= Instructions for the task =
The answer must be a single number: the count of lines in these records that hold "github".

[Collection entries]
=-=-=-=-=

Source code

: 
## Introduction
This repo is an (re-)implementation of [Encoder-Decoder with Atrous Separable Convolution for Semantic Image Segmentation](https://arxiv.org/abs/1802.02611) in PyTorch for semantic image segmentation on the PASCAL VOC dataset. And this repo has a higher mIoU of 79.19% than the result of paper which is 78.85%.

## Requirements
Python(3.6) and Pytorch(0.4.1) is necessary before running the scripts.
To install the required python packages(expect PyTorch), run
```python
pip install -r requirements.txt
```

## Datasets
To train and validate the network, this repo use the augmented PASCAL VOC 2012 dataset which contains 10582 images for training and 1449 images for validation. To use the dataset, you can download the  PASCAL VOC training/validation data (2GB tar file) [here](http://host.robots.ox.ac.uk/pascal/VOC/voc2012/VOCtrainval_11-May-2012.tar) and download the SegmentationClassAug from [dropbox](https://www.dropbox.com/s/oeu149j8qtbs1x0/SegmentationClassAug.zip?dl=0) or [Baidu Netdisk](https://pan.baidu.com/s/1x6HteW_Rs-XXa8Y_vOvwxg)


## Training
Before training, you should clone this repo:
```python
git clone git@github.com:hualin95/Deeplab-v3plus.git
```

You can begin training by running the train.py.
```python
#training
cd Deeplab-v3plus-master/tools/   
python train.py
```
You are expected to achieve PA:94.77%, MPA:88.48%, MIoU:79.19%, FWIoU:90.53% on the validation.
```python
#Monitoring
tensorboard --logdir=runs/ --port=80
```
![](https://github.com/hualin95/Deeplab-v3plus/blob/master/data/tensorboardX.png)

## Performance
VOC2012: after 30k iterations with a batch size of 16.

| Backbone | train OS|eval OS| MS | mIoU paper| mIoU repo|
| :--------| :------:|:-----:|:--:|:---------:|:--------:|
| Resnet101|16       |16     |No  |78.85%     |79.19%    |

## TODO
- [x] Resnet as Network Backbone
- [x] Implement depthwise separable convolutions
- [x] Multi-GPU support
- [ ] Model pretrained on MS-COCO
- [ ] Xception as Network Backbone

=-=-=-=-=

= Response area =
2